For this we’ve used an existing MySQL config variable table-definition-cache. This cache limit is a soft limit. This means that if the user has more than table-definition-cache tables open then InnoDB will not force eviction of the table from the InnoDB data dictionary cache.
Users don’t really have to do anything to make use of this feature. It should pick up the existing setting (default or explicitly set) and just work. This feature should benefit users that have 1000s of tables and open a subset of tables only rarely. The LRU mechanism will eventually mark them for eviction and remove them from the data dictionary cache.
Other benefits
Some of the additional benefits of this change are internal to InnoDB and help in improving the design.
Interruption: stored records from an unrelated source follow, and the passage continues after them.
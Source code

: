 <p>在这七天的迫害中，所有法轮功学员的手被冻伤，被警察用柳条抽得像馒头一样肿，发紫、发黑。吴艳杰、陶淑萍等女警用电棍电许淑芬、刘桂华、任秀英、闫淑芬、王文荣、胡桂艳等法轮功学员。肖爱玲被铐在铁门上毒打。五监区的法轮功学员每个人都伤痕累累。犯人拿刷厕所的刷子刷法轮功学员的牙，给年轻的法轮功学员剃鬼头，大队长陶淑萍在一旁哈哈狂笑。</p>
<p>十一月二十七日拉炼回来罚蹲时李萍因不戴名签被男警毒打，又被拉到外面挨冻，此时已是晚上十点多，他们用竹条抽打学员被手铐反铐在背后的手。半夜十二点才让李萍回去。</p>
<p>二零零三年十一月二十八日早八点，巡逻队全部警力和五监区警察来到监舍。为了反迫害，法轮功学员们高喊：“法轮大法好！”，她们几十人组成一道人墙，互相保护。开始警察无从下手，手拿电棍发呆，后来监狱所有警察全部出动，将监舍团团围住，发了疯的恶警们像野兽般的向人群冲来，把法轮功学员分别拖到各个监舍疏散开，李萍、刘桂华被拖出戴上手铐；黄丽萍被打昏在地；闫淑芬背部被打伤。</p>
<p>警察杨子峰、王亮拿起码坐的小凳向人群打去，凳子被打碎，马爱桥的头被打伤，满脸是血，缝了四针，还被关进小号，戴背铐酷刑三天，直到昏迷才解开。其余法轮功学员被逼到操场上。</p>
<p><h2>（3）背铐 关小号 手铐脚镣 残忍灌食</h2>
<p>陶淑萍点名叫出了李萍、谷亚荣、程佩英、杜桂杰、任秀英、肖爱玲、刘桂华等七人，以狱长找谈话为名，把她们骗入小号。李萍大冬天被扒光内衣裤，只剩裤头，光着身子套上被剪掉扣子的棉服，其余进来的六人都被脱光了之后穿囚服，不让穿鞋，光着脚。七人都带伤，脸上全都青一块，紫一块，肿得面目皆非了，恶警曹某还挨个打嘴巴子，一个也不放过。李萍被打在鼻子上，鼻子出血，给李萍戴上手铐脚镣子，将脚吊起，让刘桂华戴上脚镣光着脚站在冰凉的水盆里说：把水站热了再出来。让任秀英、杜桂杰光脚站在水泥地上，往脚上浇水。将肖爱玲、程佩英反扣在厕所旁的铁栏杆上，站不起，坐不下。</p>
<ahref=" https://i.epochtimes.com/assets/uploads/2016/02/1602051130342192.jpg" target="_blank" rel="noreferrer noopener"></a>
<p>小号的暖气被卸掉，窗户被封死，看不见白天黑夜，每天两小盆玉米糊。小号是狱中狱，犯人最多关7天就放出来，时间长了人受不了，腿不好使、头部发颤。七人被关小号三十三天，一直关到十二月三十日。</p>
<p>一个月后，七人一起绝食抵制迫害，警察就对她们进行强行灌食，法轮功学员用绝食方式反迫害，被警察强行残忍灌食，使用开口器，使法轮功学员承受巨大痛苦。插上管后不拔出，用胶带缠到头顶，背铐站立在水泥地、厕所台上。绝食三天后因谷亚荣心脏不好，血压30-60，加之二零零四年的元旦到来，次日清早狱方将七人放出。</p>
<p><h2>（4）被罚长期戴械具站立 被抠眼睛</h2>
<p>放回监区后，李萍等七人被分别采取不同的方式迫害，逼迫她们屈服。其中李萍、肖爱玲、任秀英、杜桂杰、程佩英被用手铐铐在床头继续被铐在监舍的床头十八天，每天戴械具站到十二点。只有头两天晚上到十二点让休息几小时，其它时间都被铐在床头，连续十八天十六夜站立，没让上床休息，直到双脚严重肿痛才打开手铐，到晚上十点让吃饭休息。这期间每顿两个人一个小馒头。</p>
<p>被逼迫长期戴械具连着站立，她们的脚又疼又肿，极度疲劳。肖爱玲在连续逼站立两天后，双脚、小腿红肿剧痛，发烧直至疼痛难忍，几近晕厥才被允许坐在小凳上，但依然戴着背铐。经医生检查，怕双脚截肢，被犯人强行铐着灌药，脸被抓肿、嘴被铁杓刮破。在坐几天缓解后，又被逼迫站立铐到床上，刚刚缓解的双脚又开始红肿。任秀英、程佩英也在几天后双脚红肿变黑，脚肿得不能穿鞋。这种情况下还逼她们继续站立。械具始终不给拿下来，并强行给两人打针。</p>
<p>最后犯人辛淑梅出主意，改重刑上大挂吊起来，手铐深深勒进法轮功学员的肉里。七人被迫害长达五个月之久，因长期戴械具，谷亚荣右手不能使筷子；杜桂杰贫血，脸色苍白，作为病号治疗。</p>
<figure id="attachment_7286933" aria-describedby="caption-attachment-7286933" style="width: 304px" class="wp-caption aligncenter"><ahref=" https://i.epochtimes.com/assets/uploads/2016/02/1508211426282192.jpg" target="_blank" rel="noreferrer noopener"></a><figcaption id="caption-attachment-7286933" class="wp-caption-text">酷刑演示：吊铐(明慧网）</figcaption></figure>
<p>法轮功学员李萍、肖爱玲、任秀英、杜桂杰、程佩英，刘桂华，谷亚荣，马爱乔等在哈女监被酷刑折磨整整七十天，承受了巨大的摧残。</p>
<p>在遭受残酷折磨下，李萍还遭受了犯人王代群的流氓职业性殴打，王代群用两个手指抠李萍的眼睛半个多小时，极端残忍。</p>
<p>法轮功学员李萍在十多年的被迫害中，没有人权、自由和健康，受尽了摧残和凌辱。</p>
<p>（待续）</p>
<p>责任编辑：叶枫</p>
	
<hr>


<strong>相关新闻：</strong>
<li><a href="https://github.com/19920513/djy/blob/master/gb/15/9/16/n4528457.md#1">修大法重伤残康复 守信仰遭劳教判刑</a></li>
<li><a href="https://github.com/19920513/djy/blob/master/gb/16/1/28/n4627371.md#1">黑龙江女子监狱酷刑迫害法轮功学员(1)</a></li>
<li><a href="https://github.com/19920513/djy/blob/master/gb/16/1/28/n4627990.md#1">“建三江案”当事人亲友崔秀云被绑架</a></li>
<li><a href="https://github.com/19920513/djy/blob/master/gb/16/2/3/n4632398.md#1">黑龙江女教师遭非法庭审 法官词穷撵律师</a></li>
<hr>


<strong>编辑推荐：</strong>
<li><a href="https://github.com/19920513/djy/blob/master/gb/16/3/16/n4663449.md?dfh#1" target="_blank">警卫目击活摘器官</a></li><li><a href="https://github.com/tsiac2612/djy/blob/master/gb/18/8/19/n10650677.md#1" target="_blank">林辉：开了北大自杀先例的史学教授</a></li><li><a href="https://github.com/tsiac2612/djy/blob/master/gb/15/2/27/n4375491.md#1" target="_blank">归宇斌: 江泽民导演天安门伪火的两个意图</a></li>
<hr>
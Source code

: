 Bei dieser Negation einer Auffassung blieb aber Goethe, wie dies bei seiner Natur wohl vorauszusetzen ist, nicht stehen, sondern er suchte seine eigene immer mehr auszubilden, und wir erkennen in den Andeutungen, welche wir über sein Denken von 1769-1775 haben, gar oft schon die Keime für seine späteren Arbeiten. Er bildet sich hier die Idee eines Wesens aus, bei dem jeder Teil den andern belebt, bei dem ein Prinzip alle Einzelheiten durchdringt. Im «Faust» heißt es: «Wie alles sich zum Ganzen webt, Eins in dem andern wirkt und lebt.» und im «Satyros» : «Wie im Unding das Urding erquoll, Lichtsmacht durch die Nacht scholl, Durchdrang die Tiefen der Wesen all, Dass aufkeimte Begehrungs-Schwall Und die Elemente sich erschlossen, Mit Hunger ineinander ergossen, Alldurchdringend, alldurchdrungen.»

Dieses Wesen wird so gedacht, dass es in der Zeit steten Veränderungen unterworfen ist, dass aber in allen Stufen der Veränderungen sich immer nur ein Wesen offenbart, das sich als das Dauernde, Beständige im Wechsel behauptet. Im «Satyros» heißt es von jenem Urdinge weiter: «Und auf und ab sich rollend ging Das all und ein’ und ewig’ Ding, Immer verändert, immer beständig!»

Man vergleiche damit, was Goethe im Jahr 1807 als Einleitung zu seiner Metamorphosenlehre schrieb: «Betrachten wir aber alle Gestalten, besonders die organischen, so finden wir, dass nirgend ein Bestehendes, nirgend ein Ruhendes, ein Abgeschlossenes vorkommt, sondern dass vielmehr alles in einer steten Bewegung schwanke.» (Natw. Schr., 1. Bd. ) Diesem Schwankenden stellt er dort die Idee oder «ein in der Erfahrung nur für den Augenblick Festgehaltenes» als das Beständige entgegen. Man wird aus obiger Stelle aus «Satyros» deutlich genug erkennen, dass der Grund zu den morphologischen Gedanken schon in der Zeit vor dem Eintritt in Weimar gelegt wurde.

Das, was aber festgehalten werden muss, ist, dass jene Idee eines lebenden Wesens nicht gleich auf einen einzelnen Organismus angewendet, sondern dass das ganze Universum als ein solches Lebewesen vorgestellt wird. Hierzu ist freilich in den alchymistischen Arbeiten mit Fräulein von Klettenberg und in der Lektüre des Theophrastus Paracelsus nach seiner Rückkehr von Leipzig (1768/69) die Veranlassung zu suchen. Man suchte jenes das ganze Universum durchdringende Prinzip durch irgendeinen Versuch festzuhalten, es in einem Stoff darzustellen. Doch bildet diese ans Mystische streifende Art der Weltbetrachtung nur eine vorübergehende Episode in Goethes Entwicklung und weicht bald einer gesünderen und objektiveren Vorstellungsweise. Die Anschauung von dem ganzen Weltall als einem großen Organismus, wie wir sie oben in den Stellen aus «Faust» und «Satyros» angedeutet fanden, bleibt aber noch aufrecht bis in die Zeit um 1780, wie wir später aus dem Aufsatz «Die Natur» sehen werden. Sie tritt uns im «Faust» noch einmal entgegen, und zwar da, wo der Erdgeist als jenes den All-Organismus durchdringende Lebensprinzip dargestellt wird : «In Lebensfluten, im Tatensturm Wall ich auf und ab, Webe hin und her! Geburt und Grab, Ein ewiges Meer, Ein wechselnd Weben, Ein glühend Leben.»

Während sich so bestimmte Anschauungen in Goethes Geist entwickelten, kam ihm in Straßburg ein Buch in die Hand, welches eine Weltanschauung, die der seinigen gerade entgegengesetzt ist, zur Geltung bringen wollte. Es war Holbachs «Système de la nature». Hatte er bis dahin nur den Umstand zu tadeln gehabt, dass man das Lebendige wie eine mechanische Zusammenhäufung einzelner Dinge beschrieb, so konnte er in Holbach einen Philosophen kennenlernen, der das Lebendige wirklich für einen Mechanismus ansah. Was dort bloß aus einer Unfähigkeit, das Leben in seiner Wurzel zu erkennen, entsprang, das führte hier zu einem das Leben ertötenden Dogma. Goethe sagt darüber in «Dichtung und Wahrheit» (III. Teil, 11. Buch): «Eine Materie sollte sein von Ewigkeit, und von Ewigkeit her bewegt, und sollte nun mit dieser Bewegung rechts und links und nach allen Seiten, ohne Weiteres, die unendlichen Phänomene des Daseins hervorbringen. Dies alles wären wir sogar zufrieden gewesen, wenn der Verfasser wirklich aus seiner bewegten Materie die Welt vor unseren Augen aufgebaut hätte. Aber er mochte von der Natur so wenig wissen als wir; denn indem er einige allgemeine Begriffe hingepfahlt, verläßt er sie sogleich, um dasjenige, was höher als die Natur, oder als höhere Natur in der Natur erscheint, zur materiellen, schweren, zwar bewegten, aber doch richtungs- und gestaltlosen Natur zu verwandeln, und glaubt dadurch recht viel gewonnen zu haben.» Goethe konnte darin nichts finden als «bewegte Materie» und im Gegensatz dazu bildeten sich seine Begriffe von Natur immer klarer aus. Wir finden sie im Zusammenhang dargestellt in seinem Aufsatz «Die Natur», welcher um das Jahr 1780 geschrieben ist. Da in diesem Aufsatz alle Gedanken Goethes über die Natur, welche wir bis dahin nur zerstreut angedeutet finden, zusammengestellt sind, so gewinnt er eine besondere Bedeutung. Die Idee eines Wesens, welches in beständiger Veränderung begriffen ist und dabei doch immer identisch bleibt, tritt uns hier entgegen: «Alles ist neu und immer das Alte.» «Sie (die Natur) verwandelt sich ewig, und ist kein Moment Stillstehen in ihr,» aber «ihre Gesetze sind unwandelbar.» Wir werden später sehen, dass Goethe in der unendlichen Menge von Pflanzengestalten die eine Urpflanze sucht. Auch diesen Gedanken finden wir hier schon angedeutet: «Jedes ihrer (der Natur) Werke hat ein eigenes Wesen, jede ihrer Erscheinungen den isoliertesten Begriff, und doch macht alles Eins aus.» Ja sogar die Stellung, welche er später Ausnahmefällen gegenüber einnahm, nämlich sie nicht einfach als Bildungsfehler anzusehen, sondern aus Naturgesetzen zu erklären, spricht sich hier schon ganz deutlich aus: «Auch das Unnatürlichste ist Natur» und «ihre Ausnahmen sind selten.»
We now have well defined interfaces for opening and closing tables. All internal sub-systems need to use the same interface as the MySQL table handler. This has helped in loosening the tight coupling between various InnoDB sub-systems and the data dictionary. By loosening this tight coupling, it will help us in adding features to the InnoDB data dictionary more easily.
Future work
This feature is by no means 100% complete. Currently we don’t evict tables that are in a foreign key relationship, either reference or those that refer to another table. Handling of such tables is work in progress, so stay tuned.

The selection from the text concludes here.